======== DATA TO EXAMINE
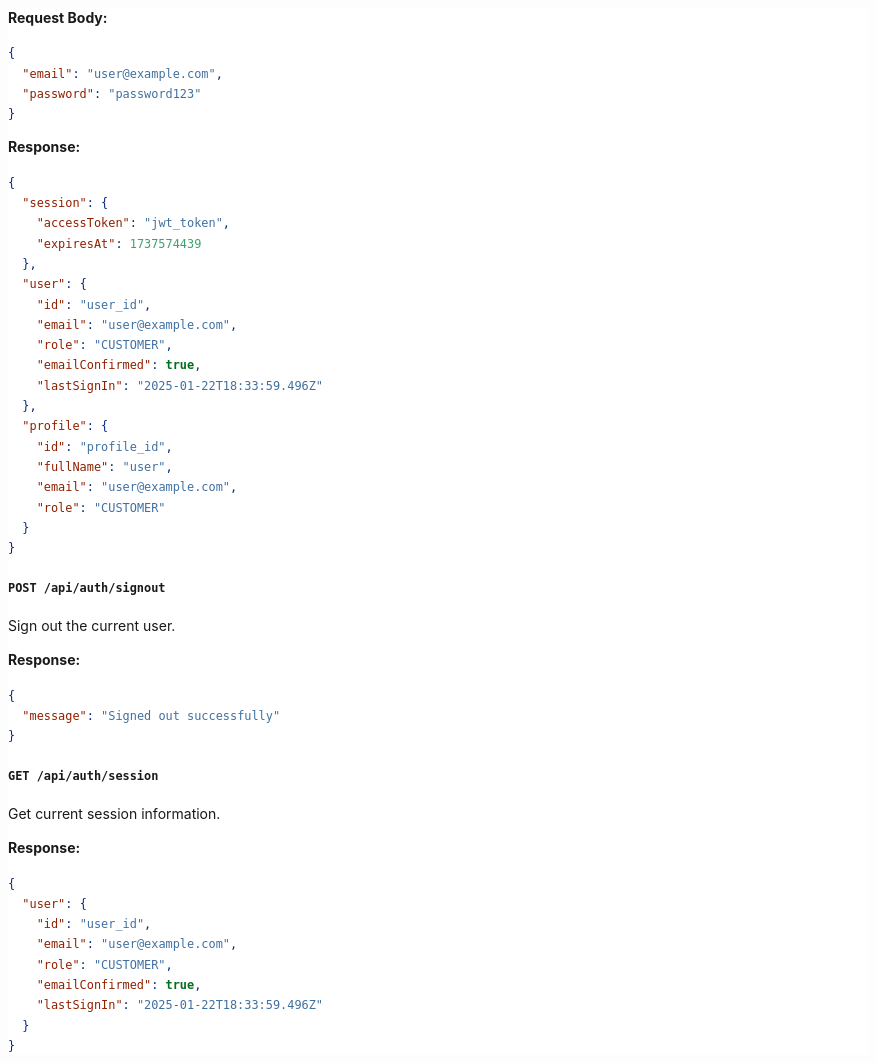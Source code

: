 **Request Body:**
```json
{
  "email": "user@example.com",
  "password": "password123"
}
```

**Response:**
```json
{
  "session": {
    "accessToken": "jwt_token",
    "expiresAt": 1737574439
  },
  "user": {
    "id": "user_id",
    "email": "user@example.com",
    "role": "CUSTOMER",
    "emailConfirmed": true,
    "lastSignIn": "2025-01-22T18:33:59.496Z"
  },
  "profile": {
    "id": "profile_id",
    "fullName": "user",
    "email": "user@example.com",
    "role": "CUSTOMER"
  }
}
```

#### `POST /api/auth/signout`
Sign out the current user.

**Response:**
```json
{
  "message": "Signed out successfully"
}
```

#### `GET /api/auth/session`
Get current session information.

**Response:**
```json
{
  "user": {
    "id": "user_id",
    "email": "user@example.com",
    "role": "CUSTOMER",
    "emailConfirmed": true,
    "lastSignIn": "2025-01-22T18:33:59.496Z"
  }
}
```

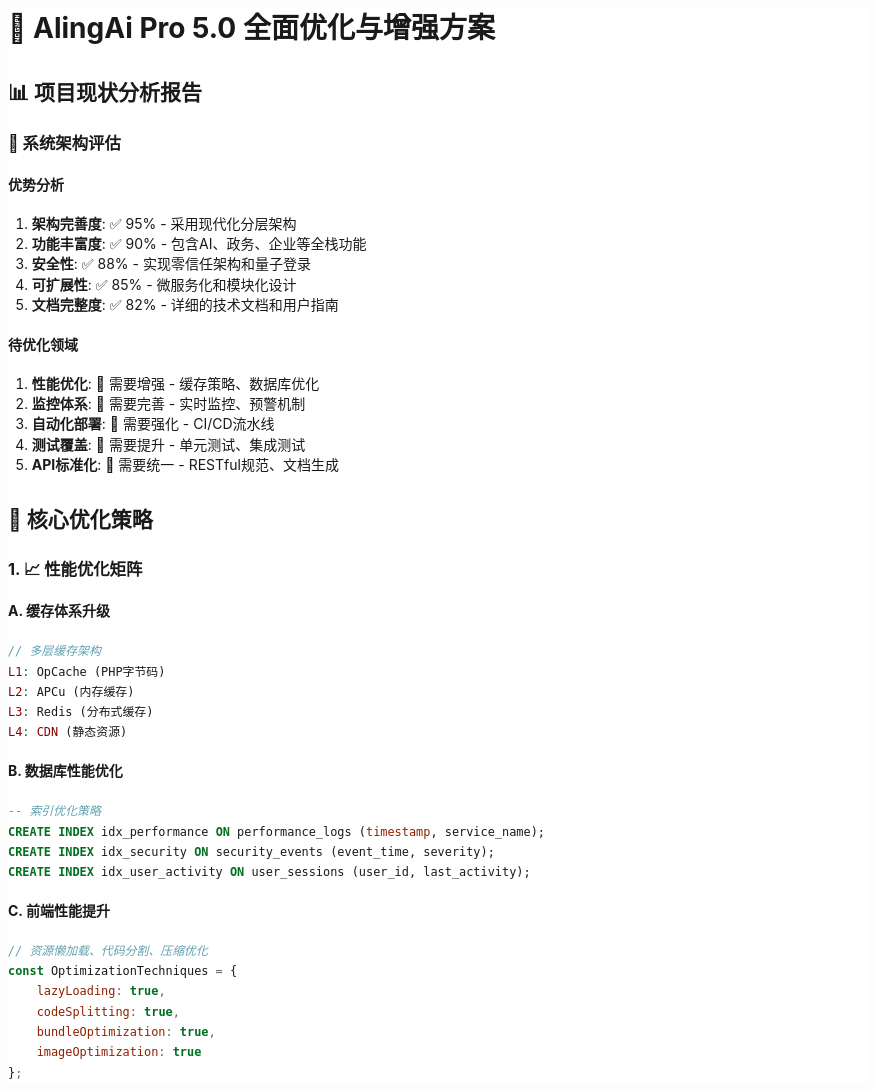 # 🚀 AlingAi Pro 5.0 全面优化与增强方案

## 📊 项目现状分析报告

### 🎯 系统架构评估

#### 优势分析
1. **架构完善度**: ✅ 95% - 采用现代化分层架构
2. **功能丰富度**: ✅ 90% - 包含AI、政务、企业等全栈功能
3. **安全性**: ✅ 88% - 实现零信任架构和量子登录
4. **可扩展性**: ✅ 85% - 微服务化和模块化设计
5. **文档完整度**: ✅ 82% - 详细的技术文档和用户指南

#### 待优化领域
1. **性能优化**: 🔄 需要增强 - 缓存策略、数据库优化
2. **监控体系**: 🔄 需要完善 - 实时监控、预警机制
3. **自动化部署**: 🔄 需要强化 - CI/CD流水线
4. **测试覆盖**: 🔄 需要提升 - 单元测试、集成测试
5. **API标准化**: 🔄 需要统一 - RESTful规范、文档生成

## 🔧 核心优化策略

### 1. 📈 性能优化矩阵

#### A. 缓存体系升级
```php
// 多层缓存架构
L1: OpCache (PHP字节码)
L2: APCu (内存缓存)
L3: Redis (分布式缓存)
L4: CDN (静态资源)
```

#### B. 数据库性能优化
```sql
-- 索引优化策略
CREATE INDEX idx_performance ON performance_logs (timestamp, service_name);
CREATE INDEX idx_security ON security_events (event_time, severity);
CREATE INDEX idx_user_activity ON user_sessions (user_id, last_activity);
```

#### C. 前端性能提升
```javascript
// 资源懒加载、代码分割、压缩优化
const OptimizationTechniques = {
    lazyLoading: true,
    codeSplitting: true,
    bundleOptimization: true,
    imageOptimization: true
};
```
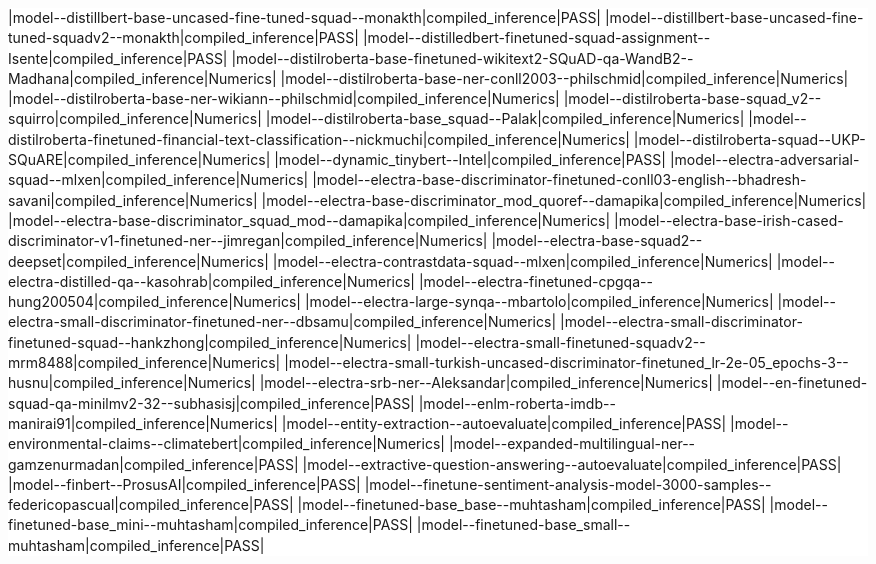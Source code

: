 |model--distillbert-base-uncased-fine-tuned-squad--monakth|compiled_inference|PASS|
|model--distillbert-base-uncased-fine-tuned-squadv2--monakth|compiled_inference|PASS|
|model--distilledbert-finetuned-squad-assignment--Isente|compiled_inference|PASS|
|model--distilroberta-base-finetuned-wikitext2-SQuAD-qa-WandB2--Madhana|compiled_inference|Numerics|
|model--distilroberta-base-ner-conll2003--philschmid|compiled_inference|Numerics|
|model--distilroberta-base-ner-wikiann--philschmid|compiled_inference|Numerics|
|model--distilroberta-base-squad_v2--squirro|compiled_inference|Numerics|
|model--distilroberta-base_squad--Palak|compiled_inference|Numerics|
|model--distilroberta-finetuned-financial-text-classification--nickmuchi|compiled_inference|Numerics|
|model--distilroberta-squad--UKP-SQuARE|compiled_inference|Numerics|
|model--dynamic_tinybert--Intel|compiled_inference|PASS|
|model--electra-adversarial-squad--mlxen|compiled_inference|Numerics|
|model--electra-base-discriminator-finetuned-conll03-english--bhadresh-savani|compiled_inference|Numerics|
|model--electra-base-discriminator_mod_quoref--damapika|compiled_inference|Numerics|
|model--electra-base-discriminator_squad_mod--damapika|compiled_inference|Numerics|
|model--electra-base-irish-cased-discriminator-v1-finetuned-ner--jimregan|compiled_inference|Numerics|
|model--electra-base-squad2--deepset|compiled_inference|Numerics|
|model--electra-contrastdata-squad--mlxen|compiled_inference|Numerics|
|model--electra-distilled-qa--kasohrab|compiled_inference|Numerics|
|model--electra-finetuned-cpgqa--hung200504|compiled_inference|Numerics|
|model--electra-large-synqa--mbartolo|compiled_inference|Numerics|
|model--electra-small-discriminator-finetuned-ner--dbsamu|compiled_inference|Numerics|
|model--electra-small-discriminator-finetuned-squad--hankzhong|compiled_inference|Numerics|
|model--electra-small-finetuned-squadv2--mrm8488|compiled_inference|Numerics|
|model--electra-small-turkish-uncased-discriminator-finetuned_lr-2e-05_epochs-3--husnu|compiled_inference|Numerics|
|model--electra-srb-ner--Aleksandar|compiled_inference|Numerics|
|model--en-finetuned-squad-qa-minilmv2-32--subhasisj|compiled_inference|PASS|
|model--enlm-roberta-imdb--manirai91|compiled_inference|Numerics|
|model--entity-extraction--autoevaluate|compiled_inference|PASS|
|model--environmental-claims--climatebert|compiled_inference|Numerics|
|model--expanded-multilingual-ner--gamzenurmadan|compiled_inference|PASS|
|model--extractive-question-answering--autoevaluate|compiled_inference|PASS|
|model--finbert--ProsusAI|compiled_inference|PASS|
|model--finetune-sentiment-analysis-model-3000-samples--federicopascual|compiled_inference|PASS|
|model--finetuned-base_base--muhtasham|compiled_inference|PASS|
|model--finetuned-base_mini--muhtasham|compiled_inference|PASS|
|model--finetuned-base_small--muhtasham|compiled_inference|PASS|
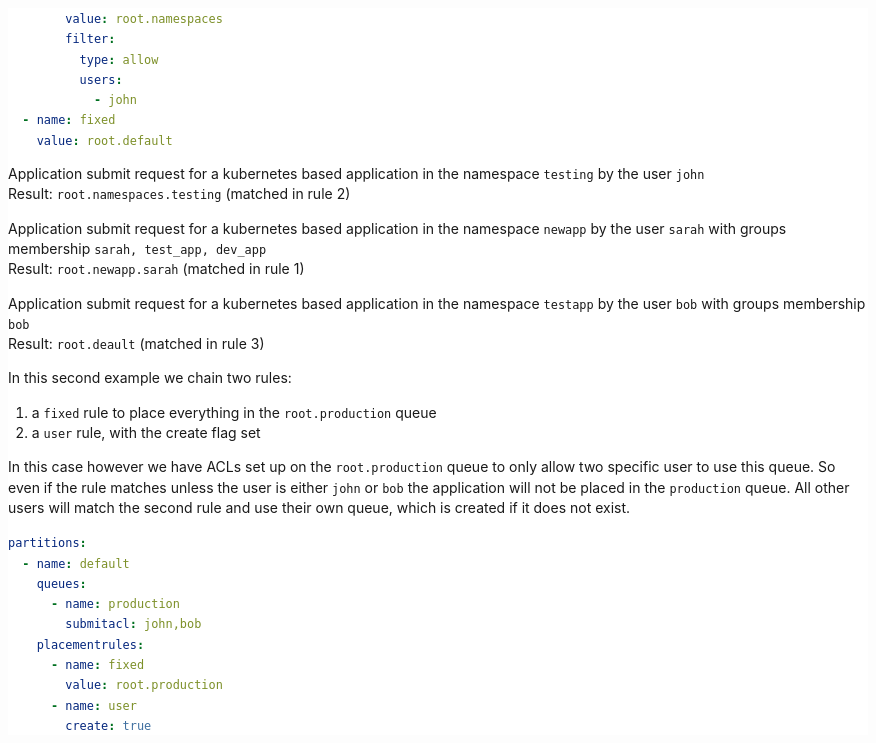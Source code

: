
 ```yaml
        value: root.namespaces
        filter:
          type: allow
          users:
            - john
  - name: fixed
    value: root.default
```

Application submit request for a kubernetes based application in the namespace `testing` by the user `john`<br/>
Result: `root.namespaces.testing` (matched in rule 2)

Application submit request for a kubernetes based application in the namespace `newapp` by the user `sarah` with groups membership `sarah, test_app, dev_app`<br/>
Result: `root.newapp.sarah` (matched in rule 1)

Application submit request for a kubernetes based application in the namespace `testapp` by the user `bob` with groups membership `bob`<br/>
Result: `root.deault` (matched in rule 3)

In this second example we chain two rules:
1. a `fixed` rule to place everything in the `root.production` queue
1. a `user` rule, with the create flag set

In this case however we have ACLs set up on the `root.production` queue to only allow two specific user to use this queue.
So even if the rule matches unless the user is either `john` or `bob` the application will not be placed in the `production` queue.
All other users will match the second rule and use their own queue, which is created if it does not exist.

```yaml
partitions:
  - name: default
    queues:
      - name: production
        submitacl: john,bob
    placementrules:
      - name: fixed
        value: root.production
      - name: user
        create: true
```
================
(AIM OF THE TASK): Write down how many lines of the data above carry the word "true". Nothing else belongs in the answer.

(SOLUTION TO THIS TASK): 7